Sexual violence, mostly targeting women and girls, is a widespread and systematic feature of many wars and conflicts both in history and across the contemporary world. It is a phenomenon that destroys lives and communities, and leaves a terrible legacy for survivors and their families. But the challenge of addressing this pervasive reality is made all the more difficult when impunity is the rule and not the exception.
This report examines the issues around impunity for sexual crimes in war and conflict, maps the organisations and initiatives that are working for justice in the area, explores the instruments and capacities available in making progress against impunity, and makes recommendations to the Norwegian authorities as to what they might do to improve their contribution.
What can be done to reduce impunity? There is an international consensus to combat sexual violence in conflict which is based on various instruments and declarations, including United Nations resolutions on women, peace and security, and the founding Rome Statute of the International Criminal Court. But these lack effective reporting mechanisms through which they can be enforced. So although the means to prevent and halt sexual violence in conflict exist, there are questions over how to ensure the accountability of governments, states, local actors and the international community itself to the human-rights norms that would ensure this.
International cooperation and best practice
To be effective, the struggle against impunity must address the responsibility of all relevant actors, and involve substantive collaboration between all stakeholders. The cooperation of the UN, governments, researchers, NGOs, peace missions, humanitarian aid organisations, the security sector and especially women’s groups and networks (including survivors of sexual violence) is essential if lasting results are to be made possible.
The development of best practice in this field can take many forms, including:
- the adoption at country-level of National Action Plans (NAPs), focussing on Security Council resolution 1325 – as only 19 countries to date have produced a plan
- increased funding for initiatives to combat sexual violence
- deeper coordination between countries and stakeholders in a holistic approach
- stronger monitoring and reporting mechanisms to pursue accountability at all levels; reinforcing legal and judicial systems nationally and internationally, and
- seeking justice for survivors by enacting and enforcing legislation that can help bring the perpetrators of sexualised violence to account wherever they are based.
However, the reality is that few countries have made the prevention or punishment of rape a priority, and bringing justice to rape survivors has proven to be difficult even in countries were gender equality is formally recognized and effective laws are in place.
Accountability and reporting mechanisms
National courts have the responsibility to prosecute sexual violence and provide justice for survivors, even in times of armed conflict. But in the aftermath of conflict, the inclusion of sexual violence as part of transitional justice processes and the establishment of rule of law are challenged by different factors.

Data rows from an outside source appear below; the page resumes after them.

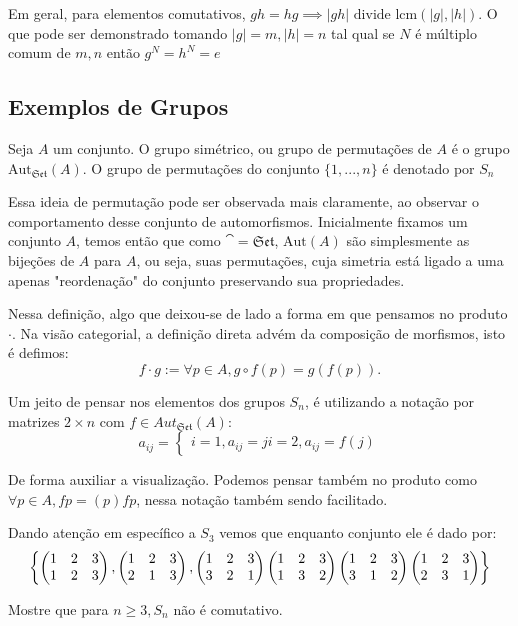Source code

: \documentclass[../main]{subfiles}
\begin{document}
Em geral, para elementos comutativos, \(gh = hg \implies |gh| \text{ divide
lcm}(|g|, |h|)\). O que pode ser demonstrado tomando \(|g| = m, |h| = n\) tal
qual se \(N\) é múltiplo comum de \(m, n\) então \(g^N = h^N = e\)

\subsection{Exemplos de Grupos}
\begin{definition}
    Seja \(A\) um conjunto. O grupo simétrico, ou grupo de permutações  de \(A\)
    é o grupo \(\text{Aut}_{\mathfrak{Set}}(A)\). O grupo de permutações do
    conjunto \(\{1, ..., n\}\) é denotado por \(S_n\)
\end{definition}

Essa ideia de permutação pode ser observada mais claramente, ao observar o
comportamento desse conjunto de automorfismos. Inicialmente fixamos um conjunto
\(A\), temos então que como \(\cat = \mathfrak{Set}\), \(\text{Aut}(A)\) são
simplesmente as bijeções de \(A\) para \(A\), ou seja, suas permutações, cuja
simetria está ligado a uma apenas "reordenação" do conjunto preservando sua
propriedades. 

Nessa definição, algo que deixou-se de lado a forma em que pensamos no produto
\(\cdot\). Na visão categorial, a definição direta advém da composição de
morfismos, isto é defimos:
\[f \cdot g := \forall p \in A, g \circ f(p) = g(f(p)).\]

Um jeito de pensar nos elementos dos grupos \(S_n\), é utilizando a notação por
matrizes \(2 \times n\) com \(f \in Aut_{\mathfrak{Set}}(A)\):
\[a_{ij} = \begin{cases} i = 1, a_{ij} = j i = 2, a_{ij} = f(j) \end{cases}\]

De forma auxiliar a visualização. Podemos pensar também no produto como
\(\forall p \in A, fp = (p)fp\), nessa notação também sendo facilitado. 

Dando atenção em específico a \(S_3\) vemos que enquanto conjunto ele é dado
por:
\begin{align*}
    \left \{ \begin{pmatrix} 1 & 2 & 3 \\ 1 & 2 & 3 \end{pmatrix}, \begin{pmatrix} 1 & 2 & 3 \\ 2 & 1 & 3 \end{pmatrix}, \begin{pmatrix} 1 & 2 & 3 \\ 3 & 2 & 1 \end{pmatrix} \begin{pmatrix} 1 & 2 & 3 \\ 1 & 3 & 2 \end{pmatrix} \begin{pmatrix} 1 & 2 & 3 \\ 3 & 1 & 2 \end{pmatrix} \begin{pmatrix} 1 & 2 & 3 \\ 2 & 3 & 1 \end{pmatrix} \right \}
\end{align*}
\begin{exercise}
    Mostre que para \(n \geq 3, S_n\) não é comutativo.
\end{exercise}
\end{document}
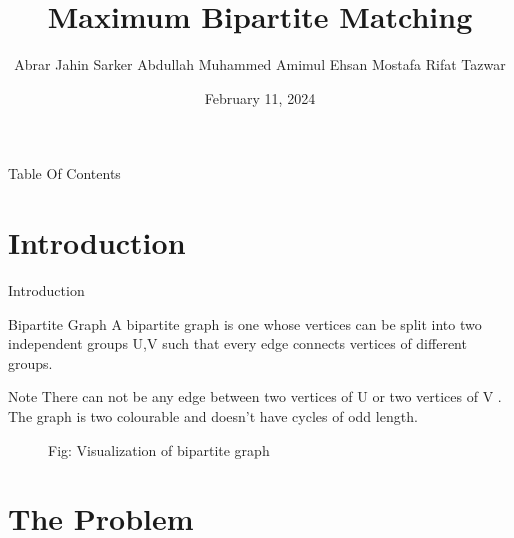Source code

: \documentclass{beamer}
\title{Maximum Bipartite Matching}
\author[Jahin $(2005012)$, Amim $(2005017)$ \& Tazwar $(2005020)$]
{Abrar Jahin Sarker\inst{1} \newline Abdullah  Muhammed  Amimul Ehsan\inst{2} \newline Mostafa Rifat Tazwar\inst{3}}
\institute[VFU] %
{
  \inst{1}$2005012$
  \and
  \inst{2}$2005017$
  \and
  \inst{3}$2005020$
  \and
  \inst{1,2,3}Department of Computer Science and Technology, BUET
}
\date{February 11, 2024}
\begin{document}
\begin{frame}
    \titlepage
\end{frame}

\begin{frame}{Table Of Contents}
    \tableofcontents
\end{frame}


\section{Introduction}
\begin{frame}{Introduction}
    

\begin{block}{Bipartite Graph}
    A bipartite graph is one whose vertices can be split into two independent groups U,V such that every edge connects vertices of different groups.
\end{block}
\begin{alertblock}{Note}
 There can not be any edge between two vertices of U or two vertices of V .\\
     The graph is two colourable and doesn't have cycles of odd length.

\end{alertblock}

    \begin{figure}
        \centering
        \caption{Fig: Visualization of bipartite graph}
    \end{figure}

\end{frame}
    


\section{The Problem}
\end{document}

Given the unwillingness or incapacity of many national governments to provide justice to survivors of sexual violence, the international community has the responsibility of taking these cases to the International Criminal Court or of enforcing the principle of universal jurisdiction. To achieve global accountability, these instruments need to be strengthened by exploring cross-country judicial and civil-society cooperation, in tandem with capacitating efforts to investigate crimes: ending impunity involves building the capacity to analyze and monitor.
At present, the only reporting mechanism on the violation of women’s rights within the UN system are the reports submitted every four years to the CEDAW committee by states that have ratified the UN Convention on the Elimination of all forms of Discrimination Against Women (CEDAW). Some actors in the field argue for a strengthened focus on resolutions 1325 and 1820 as part of this reporting mechanism. Others have suggested that the Human Rights Council could be the place to hold countries accountable.
Raising awareness and involving civil society
Norwegian civil society has introduced the idea of an international civil-society awareness-raising campaign on sexual violence, to generate international awareness and consensus on the need to end impunity, and pursue accountability at all levels. Furthermore, states’ responsibility according to the Rome Statute and the principles of universal jurisdiction should be integrated to achieve a more comprehensive approach to the different instruments.
Norway is considered a principal actor and contributor to the implementation of Security Council resolution 1325 and the subsequent women, peace and security resolutions, and it supports a number of bilateral and multilateral initiatives. Norway could take a stronger lead by increasing cooperation with other states that have adapted National Action Plans (NAPs), including the Nordic countries, EU countries and the US, as well as emerging powers such as China and India. Cooperation should include the strengthened involvement of civil society actors, and especially women’s groups and survivors of sexual violence.
Seeking lasting results, Norway could explore the possibility of greater engagement in countries in which Norway is already involved (such as Burma, Liberia and Colombia), with a view to conducting a thorough assessment of the specific context – an assessment which, in all cases, should be a prerequisite for any involvement by international actors.
In assessing the work being done and the challenges facing actors working to end sexual violence in conflict, not least women’s organisations and survivors’ groups, this report seeks to provide resources and suggestions for advancing efforts to achieve justice and accountability.